I have a Megastor 40 gallon indirect water heater that was installed 14 (or maybe 12) years ago. 7.5 years ago, I had my boiler replaced with a EK Resolute 90+ system, also having the new system moved across the basement, and the Megastor with it. A few months ago, I got rid of my oil tank and had my EK Resolute 90+ switched from an oil to propane burner.

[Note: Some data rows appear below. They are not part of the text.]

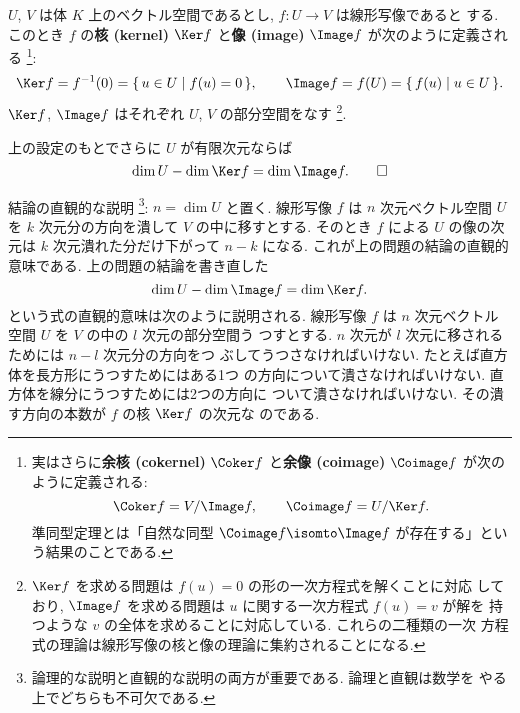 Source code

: \documentclass[12pt,twoside]{jarticle}
\begin{document}
\bigskip

$U$, $V$ は体 $K$ 上のベクトル空間であるとし, $f:U\to V$ は線形写像であると
する.  このとき $f$ の{\bf 核 (kernel)} $\Ker f$ 
と{\bf 像 (image)} $\Image f$ が次のように定義される%
\footnote{実はさらに{\bf 余核 (cokernel)} $\Coker f$ 
  と{\bf 余像 (coimage)} $\Coimage f$ が次のように定義される:
  \begin{equation*}
    \Coker f = V/\Image f,
    \qquad 
    \Coimage f = U/\Ker f.
  \end{equation*}
  準同型定理とは「自然な同型 $\Coimage f \isomto \Image f$ が存在する」とい
  う結果のことである.}:
\begin{equation*}
  \Ker f = f^{-1}(0) = \{\, u\in U \mid f(u) = 0 \,\},
  \qquad
  \Image f = f(U) = \{\, f(u) \mid u \in U \,\}.
\end{equation*}
$\Ker f$, $\Image f$ はそれぞれ $U$, $V$  の部分空間をなす%
\footnote{$\Ker f$ を求める問題は $f(u)=0$ の形の一次方程式を解くことに対応
  しており, $\Image f$ を求める問題は $u$ に関する一次方程式 $f(u)=v$ が解を
  持つような $v$ の全体を求めることに対応している.  これらの二種類の一次
  方程式の理論は線形写像の核と像の理論に集約されることになる.}.

\begin{question}
\label{q:Ker-Image-1}
  上の設定のもとでさらに $U$ が有限次元ならば
  \begin{equation*}
    \dim U - \dim\Ker f = \dim\Image f.
    \qed
  \end{equation*}
\end{question}

\noindent
結論の直観的な説明%
\footnote{論理的な説明と直観的な説明の両方が重要である.  論理と直観は数学を
  やる上でどちらも不可欠である.}: %
$n=\dim U$ と置く.
線形写像 $f$ は $n$ 次元ベクトル空間 $U$ 
を $k$ 次元分の方向を潰して $V$ の中に移すとする.
そのとき $f$ による $U$ の像の次元は $k$ 次元潰れた分だけ下がって $n-k$ 
になる. これが上の問題の結論の直観的意味である.  上の問題の結論を書き直した
\begin{equation*}
    \dim U - \dim\Image f = \dim\Ker f.
\end{equation*}
という式の直観的意味は次のように説明される.  
線形写像 $f$ は $n$ 次元ベクトル空間 $U$ を $V$ の中の $l$ 次元の部分空間う
つすとする.  $n$ 次元が $l$ 次元に移されるためには $n-l$ 次元分の方向をつ
ぶしてうつさなければいけない.  たとえば直方体を長方形にうつすためにはある1つ
の方向について潰さなければいけない.  直方体を線分にうつすためには2つの方向に
ついて潰さなければいけない.  その潰す方向の本数が $f$ の核 $\Ker f$ の次元な
のである.
\end{document}
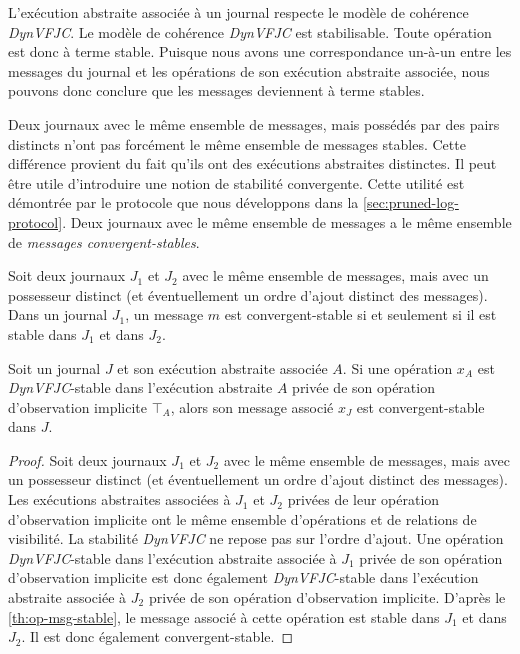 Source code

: L'exécution abstraite associée à un journal respecte le modèle de cohérence \emph{DynVFJC}.
Le modèle de cohérence \emph{DynVFJC} est stabilisable.
Toute opération est donc à terme stable.
Puisque nous avons une correspondance un-à-un entre les messages du journal et les opérations de son exécution abstraite associée, nous pouvons donc conclure que les messages deviennent à terme stables.


Deux journaux avec le même ensemble de messages, mais possédés par des pairs distincts n'ont pas forcément le même ensemble de messages stables.
Cette différence provient du fait qu'ils ont des exécutions abstraites distinctes.
Il peut être utile d'introduire une notion de stabilité convergente.
Cette utilité est démontrée par le protocole que nous développons dans la \autoref{sec:pruned-log-protocol}.
Deux journaux avec le même ensemble de messages a le même ensemble de \emph{messages convergent-stables}.

\begin{definition}\label{def:msg-conv-stable}
Soit deux journaux $J_1$ et $J_2$ avec le même ensemble de messages, mais avec un possesseur distinct (et éventuellement un ordre d'ajout distinct des messages).
Dans un journal $J_1$, un message $m$ est convergent-stable si et seulement si il est stable dans $J_1$ et dans $J_2$.
\end{definition}

\begin{theorem}
Soit un journal $J$ et son exécution abstraite associée $A$.
Si une opération $x_A$ est \emph{DynVFJC}-stable dans l'exécution abstraite $A$ privée de son opération d'observation implicite $\top_A$, alors son message associé $x_J$ est convergent-stable dans $J$.
\end{theorem}

\begin{proof}
Soit deux journaux $J_1$ et $J_2$ avec le même ensemble de messages, mais avec un possesseur distinct (et éventuellement un ordre d'ajout distinct des messages).
Les exécutions abstraites associées à $J_1$ et $J_2$ privées de leur opération d'observation implicite ont le même ensemble d'opérations et de relations de visibilité.
La stabilité \emph{DynVFJC} ne repose pas sur l'ordre d'ajout.
Une opération \emph{DynVFJC}-stable dans l'exécution abstraite associée à $J_1$ privée de son opération d'observation implicite est donc également \emph{DynVFJC}-stable dans l'exécution abstraite associée à $J_2$ privée de son opération d'observation implicite.
D'après le \autoref{th:op-msg-stable}, le message associé à cette opération est stable dans $J_1$ et dans $J_2$.
Il est donc également convergent-stable.
\end{proof}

That brings us to the present. I'm in the middle of a major remodel of my home. The GC's plumbing subcontractor is not familiar with EK systems (but I don't think this is relevant). Since we are re-routing forced hot water baseboards, he needed to drain the system, cap off the old baseboard supplies, and then re-fill the boiler. Coincidentally, there has also been water main work being done in town that has led to frequent brown water (i.e. sediment) from the city. A day or 2 after the system was drained a refilled, I noticed water dripping from the boiler's pressure release valve. I ALSO started to notice occasionally creaking sounds coming from the indirect tank. The plumber identified that the boiler was over-pressurized at 40psi, so he let some water out, which stopped the leak temporarily. However, after a day, the pressure had climbed back up and the pressure relief valve was leaking again. I thought maybe the problem was that the sediment in the water had fouled the watts automatic fill valve for the boiler (which is supposed to keep the boiler pressure at 15psi), so I lowered the pressure back to 15psi, and then shut off the fill to the boiler entirely, BUT the pressure still climbed up to 25psi after a little while.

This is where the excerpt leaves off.